Record excerpts:

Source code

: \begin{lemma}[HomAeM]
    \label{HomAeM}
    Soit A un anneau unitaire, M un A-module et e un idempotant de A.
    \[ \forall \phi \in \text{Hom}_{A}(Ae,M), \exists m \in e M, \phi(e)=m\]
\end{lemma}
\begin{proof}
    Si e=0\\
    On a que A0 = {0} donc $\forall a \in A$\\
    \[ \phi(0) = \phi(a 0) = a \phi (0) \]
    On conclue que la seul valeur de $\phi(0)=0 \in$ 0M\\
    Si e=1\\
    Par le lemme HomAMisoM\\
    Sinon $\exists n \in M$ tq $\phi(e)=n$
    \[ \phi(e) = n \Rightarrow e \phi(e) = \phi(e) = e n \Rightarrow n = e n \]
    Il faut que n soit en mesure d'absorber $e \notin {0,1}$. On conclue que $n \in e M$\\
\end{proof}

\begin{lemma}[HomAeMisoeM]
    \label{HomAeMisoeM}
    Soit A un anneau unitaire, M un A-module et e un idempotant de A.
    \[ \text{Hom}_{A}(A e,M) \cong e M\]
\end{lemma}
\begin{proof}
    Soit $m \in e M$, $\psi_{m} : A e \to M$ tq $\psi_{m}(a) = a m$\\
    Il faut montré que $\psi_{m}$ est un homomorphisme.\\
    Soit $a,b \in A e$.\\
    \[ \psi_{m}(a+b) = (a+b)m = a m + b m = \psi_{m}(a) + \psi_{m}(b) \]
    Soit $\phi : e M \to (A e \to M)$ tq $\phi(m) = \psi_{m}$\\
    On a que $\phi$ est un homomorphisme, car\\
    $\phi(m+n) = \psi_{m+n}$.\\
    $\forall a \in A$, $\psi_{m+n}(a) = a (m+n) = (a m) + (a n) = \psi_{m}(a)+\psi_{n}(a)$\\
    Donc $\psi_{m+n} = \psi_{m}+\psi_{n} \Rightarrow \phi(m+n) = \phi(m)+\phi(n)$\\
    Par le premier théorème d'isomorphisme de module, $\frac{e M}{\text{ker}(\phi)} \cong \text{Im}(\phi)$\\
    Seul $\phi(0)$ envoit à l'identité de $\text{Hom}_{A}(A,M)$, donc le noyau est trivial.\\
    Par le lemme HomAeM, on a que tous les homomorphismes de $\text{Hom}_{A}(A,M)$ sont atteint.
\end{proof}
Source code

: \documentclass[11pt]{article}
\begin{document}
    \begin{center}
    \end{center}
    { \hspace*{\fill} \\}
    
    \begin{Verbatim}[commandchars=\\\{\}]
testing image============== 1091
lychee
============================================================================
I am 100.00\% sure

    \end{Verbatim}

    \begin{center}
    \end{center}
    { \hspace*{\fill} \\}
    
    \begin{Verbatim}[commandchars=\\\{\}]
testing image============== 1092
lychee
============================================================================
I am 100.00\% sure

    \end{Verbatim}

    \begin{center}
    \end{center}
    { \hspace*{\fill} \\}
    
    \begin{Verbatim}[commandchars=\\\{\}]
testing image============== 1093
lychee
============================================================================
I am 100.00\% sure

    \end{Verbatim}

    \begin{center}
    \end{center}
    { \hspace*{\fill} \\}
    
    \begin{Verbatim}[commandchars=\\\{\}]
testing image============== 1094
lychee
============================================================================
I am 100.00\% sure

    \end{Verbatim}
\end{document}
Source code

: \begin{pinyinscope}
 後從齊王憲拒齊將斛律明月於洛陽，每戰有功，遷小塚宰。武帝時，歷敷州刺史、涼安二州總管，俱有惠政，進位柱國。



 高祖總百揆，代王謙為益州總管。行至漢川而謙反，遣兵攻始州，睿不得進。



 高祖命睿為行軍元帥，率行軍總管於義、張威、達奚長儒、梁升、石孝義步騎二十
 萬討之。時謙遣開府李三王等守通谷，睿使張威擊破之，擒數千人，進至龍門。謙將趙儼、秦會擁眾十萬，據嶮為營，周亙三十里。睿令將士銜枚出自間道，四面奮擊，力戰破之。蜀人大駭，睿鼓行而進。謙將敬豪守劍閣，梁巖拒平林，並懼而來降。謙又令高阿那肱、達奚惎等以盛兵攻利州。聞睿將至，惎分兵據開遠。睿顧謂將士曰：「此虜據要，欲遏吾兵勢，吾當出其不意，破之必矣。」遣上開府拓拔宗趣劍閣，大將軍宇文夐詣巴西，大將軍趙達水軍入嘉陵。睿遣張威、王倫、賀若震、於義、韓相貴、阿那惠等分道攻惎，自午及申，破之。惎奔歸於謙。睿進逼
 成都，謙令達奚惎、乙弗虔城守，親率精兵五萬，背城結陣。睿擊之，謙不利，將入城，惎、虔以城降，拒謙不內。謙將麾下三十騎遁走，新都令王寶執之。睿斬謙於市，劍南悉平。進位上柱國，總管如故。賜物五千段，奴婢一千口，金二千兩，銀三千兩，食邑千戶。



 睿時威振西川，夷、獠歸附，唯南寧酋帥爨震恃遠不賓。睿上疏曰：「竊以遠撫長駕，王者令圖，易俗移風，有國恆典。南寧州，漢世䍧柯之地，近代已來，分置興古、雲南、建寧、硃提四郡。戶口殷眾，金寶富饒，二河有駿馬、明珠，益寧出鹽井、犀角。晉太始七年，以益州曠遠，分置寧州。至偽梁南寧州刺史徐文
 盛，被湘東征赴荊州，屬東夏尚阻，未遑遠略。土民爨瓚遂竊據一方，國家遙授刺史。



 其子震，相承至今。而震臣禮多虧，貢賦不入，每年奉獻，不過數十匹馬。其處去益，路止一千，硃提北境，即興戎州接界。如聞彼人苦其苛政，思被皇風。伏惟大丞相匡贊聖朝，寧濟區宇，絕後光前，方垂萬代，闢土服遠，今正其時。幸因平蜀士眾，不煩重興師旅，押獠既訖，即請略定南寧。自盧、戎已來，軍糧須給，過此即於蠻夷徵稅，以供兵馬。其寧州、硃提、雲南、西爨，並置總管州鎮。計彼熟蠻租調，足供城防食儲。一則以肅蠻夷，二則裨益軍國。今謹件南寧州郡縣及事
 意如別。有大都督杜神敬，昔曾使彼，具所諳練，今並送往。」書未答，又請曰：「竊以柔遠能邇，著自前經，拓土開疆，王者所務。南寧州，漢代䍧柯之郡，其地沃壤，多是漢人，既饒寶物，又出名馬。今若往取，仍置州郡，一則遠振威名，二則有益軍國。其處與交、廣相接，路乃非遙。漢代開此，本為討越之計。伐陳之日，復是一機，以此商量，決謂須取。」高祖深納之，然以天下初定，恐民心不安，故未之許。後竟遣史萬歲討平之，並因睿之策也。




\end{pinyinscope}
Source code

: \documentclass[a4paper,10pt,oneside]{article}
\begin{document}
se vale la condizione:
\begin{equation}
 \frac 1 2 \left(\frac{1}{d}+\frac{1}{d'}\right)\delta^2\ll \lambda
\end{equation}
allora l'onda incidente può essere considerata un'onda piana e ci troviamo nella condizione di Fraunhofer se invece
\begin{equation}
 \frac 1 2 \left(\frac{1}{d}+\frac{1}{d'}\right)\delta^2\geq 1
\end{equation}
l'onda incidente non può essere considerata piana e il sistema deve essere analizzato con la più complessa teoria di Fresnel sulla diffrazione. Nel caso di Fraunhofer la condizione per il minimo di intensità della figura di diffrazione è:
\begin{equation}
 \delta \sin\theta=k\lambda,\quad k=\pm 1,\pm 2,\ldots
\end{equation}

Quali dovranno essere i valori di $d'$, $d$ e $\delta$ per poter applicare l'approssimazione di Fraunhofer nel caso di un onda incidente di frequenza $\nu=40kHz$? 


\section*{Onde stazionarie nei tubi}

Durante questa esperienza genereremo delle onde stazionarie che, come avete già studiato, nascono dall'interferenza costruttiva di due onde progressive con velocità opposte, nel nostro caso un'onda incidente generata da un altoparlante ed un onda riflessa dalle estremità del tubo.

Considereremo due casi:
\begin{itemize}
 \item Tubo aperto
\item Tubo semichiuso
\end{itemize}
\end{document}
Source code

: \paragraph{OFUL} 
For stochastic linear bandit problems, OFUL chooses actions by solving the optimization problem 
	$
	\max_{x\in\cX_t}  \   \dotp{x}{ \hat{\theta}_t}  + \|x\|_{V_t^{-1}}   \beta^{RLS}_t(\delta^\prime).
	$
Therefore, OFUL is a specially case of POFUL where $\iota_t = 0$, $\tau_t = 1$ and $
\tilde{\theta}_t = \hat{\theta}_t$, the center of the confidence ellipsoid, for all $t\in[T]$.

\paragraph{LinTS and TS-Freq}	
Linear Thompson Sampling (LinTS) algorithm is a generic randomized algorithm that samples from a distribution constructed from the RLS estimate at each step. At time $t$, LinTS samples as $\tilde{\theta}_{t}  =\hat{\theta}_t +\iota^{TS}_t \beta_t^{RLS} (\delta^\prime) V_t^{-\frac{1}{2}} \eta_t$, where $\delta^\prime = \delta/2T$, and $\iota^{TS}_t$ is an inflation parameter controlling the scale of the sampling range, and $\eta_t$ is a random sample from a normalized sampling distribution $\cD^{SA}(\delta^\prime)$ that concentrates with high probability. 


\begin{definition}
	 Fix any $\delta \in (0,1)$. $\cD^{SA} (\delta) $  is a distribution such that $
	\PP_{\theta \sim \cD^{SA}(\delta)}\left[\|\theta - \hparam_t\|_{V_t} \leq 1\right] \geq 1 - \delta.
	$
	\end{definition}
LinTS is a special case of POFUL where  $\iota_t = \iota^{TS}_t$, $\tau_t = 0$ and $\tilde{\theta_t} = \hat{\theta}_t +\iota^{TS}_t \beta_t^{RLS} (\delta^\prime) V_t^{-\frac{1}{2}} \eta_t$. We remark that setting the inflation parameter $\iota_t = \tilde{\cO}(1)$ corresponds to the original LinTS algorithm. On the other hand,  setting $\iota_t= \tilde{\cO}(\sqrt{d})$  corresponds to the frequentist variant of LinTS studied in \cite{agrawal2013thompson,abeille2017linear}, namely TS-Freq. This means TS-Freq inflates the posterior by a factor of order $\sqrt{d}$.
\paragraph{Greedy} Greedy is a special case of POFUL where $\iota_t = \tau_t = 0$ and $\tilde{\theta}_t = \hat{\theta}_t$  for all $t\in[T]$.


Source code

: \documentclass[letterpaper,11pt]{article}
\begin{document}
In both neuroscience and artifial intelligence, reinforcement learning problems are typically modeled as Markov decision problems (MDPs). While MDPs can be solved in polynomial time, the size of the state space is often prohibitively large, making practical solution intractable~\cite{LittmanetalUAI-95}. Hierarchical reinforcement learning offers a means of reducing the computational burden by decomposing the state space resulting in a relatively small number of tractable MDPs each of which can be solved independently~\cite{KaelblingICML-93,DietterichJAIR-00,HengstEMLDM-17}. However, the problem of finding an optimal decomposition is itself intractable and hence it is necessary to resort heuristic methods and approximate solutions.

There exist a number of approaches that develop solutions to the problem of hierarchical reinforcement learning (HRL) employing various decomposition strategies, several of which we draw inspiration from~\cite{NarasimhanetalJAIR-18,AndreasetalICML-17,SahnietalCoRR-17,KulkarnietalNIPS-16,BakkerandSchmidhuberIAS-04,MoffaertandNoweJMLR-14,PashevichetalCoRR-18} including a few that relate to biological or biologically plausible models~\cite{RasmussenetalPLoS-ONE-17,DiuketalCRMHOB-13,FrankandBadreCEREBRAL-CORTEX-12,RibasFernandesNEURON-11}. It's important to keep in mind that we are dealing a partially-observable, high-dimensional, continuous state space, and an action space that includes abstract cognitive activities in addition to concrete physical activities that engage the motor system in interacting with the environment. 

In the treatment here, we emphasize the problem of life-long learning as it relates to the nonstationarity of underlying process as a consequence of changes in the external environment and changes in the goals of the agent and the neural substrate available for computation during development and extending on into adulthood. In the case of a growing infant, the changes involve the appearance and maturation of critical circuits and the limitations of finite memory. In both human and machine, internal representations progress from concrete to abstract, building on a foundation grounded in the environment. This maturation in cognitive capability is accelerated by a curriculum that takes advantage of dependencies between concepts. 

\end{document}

Work order: Report each line in the data that holds the word "HomAeMisoeM".

Written solution:
\begin{lemma}[HomAeMisoeM]
    \label{HomAeMisoeM}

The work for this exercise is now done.